Au point IV consacré à la loi portant décentralisation et liberté locale et la proposition 43 parlant du nombre de conseillers pour les élections régionales, on lit : « Le nombre de conseillers pour les élections régionales doit être fixé de façon que chaque préfecture ait un nombre minimum de conseillers en fonction du nombre de communes de cette préfecture et en tenant compte de la population de chaque préfecture de la région. Ainsi il est proposé ce qui suit : Le nombre de conseillers par région est fixé comme suit : – 25 pour les régions dont la population est inférieure ou égale à 900 000 ; – 31 pour les régions dont la population est comprise entre 900 001 et 1 400 000 ; – 43 pour les régions dont la population est comprise entre 1 400 001 et 2 000 000 ; – 49 pour les régions dont la population est supérieure à 2 000 001 ».

« Le nombre de vice-président région devra également être fixé en fonction du nombre de conseiller.

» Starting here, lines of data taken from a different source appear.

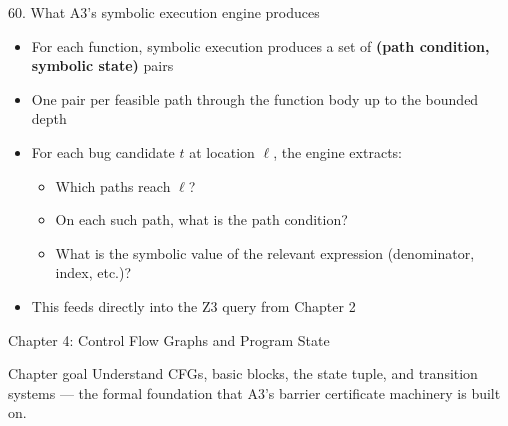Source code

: \documentclass[aspectratio=169]{beamer}
\begin{document}
\begin{frame}{60. What A3's symbolic execution engine produces}
\begin{itemize}
  \item For each function, symbolic execution produces a set of \textbf{(path condition, symbolic state)} pairs
  \item One pair per feasible path through the function body up to the bounded depth
  \item For each bug candidate \(t\) at location \(\ell\), the engine extracts:
    \begin{itemize}
      \item Which paths reach \(\ell\)?
      \item On each such path, what is the path condition?
      \item What is the symbolic value of the relevant expression (denominator, index, etc.)?
    \end{itemize}
  \item This feeds directly into the Z3 query from Chapter 2
\end{itemize}
\end{frame}


\begin{frame}{Chapter 4: Control Flow Graphs and Program State}
\begin{block}{Chapter goal}
Understand CFGs, basic blocks, the state tuple, and transition systems ---
the formal foundation that A3's barrier certificate machinery is built on.
\end{block}
\end{frame}
\end{document}
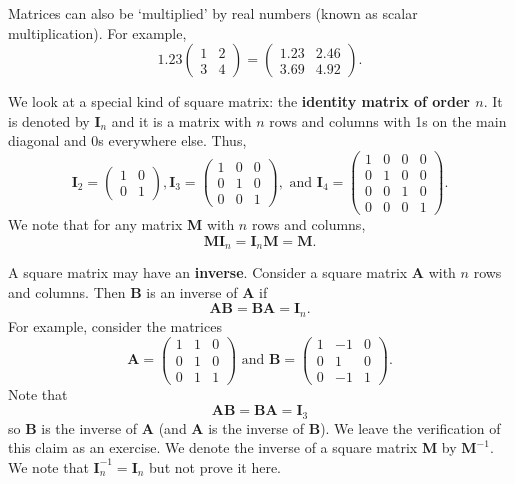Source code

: Matrices can also be `multiplied' by real numbers (known as scalar multiplication). For example,
\[
    1.23\begin{pmatrix}1 & 2\\3 & 4\end{pmatrix} = \begin{pmatrix}1.23 & 2.46\\3.69 & 4.92\end{pmatrix}.
\]

We look at a special kind of square matrix: the \textbf{identity matrix of order $n$}. It is denoted by $\textbf{I}_n$ and it is a matrix with $n$ rows and columns with 1s on the main diagonal and 0s everywhere else. Thus,
\[
    \textbf{I}_2 = \begin{pmatrix}1 & 0\\0 & 1\end{pmatrix},
\textbf{I}_3 = \begin{pmatrix}1 & 0 & 0\\0 & 1 & 0\\0 & 0 & 1\end{pmatrix}, \text{ and }
\textbf{I}_4 = \begin{pmatrix}1 & 0 & 0 & 0\\0 & 1 & 0 & 0\\0 & 0 & 1 & 0\\0 & 0 & 0 & 1\end{pmatrix}.
\]
We note that for any matrix \textbf{M} with $n$ rows and columns,
\[
    \textbf{MI}_n = \textbf{I}_n\textbf{M} = \textbf{M}.
\]

A square matrix may have an \textbf{inverse}. Consider a square matrix \textbf{A} with $n$ rows and columns. Then \textbf{B} is an inverse of \textbf{A} if
\[
    \textbf{AB} = \textbf{BA} = \textbf{I}_n.
\]
For example, consider the matrices
\[
    \textbf{A} = \begin{pmatrix}1&1&0\\ 0&1&0\\ 0&1&1\end{pmatrix} \text{ and } \textbf{B} = \begin{pmatrix}1&-1&0\\ 0&1&0\\ 0&-1&1\end{pmatrix}.
\]
Note that
\[
    \textbf{AB} = \textbf{BA} = \textbf{I}_3
\]
so \textbf{B} is the inverse of \textbf{A} (and \textbf{A} is the inverse of \textbf{B}). We leave the verification of this claim as an exercise. We denote the inverse of a square matrix \textbf{M} by $\textbf{M}^{-1}$. We note that $\textbf{I}_n^{-1} = \textbf{I}_n$ but not prove it here.

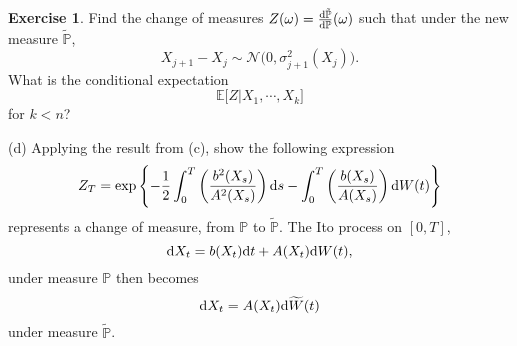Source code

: \documentclass[12pt]{article}
\def\rd{{\rm d}}
\theoremstyle{definition}
\newtheorem{exer}{Exercise}
\theoremstyle{remark}
\begin{document}
\begin{exer}
	Find the change of measures $Z(\omega)=\frac{\rd\tilde{\mathbb{P}}}{\rd\mathbb{P}}(\omega)$ such that under the new measure
$\tilde{\mathbb{P}}$, 
\[
         X_{j+1}-X_j \sim \mathcal{N}\big(0,\sigma_{j+1}^2(X_j)\Big).
\]
What is the conditional expectation
\[
              \mathbb{E}\big[ Z| X_1,\cdots,X_k \big]
\]
for $k<n$?


(d)  Applying the result from (c), show the 
following expression
\[
            Z_T = \exp\left\{-\frac{1}{2}\int_0^T
                         \left(\frac{b^2(X_s)}{A^2(X_s)}\right)\rd s
           - \int_0^T \left(\frac{b(X_s)}{A(X_s)}\right)\rd W(t) \right\}
\]
represents a change of measure, from $\mathbb{P}$ to
$\tilde{\mathbb{P}}$.  The Ito process on $[0,T]$,
\[
         \rd X_t = b(X_t)\rd t + A(X_t)\rd W(t),
\]
under measure $\mathbb{P}$ then becomes
\[
       \rd X_t = A(X_t)\rd \widetilde{W}(t)
\]
under measure $\tilde{\mathbb{P}}$.
\end{exer}
\end{document}
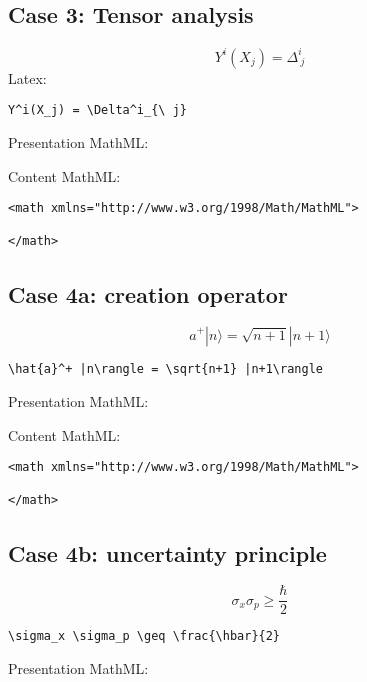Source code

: \subsection{Case 3: Tensor analysis}
\begin{equation}
Y^i(X_j) = \Delta^i_{\ j}
\label{eq:tensor_analysis_case3}
\end{equation}
Latex: 
\begin{verbatim}
Y^i(X_j) = \Delta^i_{\ j}
\end{verbatim}

Presentation MathML:


Content MathML:
\begin{verbatim}
<math xmlns="http://www.w3.org/1998/Math/MathML">

</math>
\end{verbatim}


\subsection{Case 4a: creation operator}
\begin{equation}
\hat{a}^+ |n\rangle = \sqrt{n+1} |n+1\rangle
\label{eq:creation_operator_case4a}
\end{equation}

\begin{verbatim}
\hat{a}^+ |n\rangle = \sqrt{n+1} |n+1\rangle
\end{verbatim}

Presentation MathML:


Content MathML:
\begin{verbatim}
<math xmlns="http://www.w3.org/1998/Math/MathML">

</math>
\end{verbatim}

\subsection{Case 4b: uncertainty principle}
\begin{equation}
\sigma_x \sigma_p \geq \frac{\hbar}{2}
\label{eq:uncertainty_principle_case4b}
\end{equation}

\begin{verbatim}
\sigma_x \sigma_p \geq \frac{\hbar}{2}
\end{verbatim}

Presentation MathML:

Là où il y a plus de 2 vice-présidents, le deuxième pourrait provenir de l’opposition », « Il est souhaité la mise en place d’un organe spécifique pour la formation des conseillers des collectivités territoriales, de même que des agents constituant la fonction publique territoriale », complètent les points 44 et 45.

Le statut de l’opposition (V) a été également débattu à la CNAP et il est souhaité cette nouvelle définition: « Est considérée comme parti de l’opposition toute formation politique qui n’est pas dans un accord de gouvernement, sauf dans le cas de gouvernement d’union nationale ou de cohabitation » .

Au registre des mesures d’apaisement dans le cadre des incendies des marchés de Kara et de Lomé, « il est proposé d’accélérer les procédures pour ces personnes inculpées ou l’abandon pur et simple des charges contre ces personnes » (46).

S’agissant des personnes arrêtées et jugées en marge des manifestations pacifiques publiques et assimilées, la CNAP requiert la grâce présidentielle en leur faveur (47).

« Il est proposé la mise en place d’un Cadre permanent de concertation organisé, structuré et fonctionnel ayant pour prérogatives, entre autres, le suivi de la mise en œuvre des recommandations de la CNAP » (49), que « les points relatifs à la situation socioéconomique, à la crise sanitaire, à la gouvernance, à l’extrémisme violent et aux litiges fonciers seront inscrits à l’agenda du Cadre permanent de concertation (CPC) (point 50) et que « les points non-inscrits mais jugés importants par les participants à la CNAP peuvent également être inscrits dans l’agenda du CPC ».

Ce compte rendu dont nous venons de rapporter les extraits des propositions phares, faut-il le rappeler, a été adopté en date du 13 juillet 2021, dit-on, « par consensus des membres de la CNAP ayant pris part aux travaux, à l’exception du Comité d’action pour le renouveau (CAR) qui a suspendu sa participation depuis février 2021 et de l’ANC, qui s’est retiré le 12 juillet 2021 (à la veille de la clôture des travaux de la CNAP) par une lettre datée de ce 12 juillet 2021 signée du président de ce parti » – Jean-Pierre Fabre et les siens apprécieront – et signé pour la majorité par Aklesso Atcholi, Président du Groupe parlementaire UNIR, pour l’opposition par Séna Alipui, Président du Groupe parlementaire UFC et par Payadowa Boukpessi, ministre de l’Administration territoriale, de la Décentralisation et du Développement des territoires, à titre de Rapporteur de la CNAP.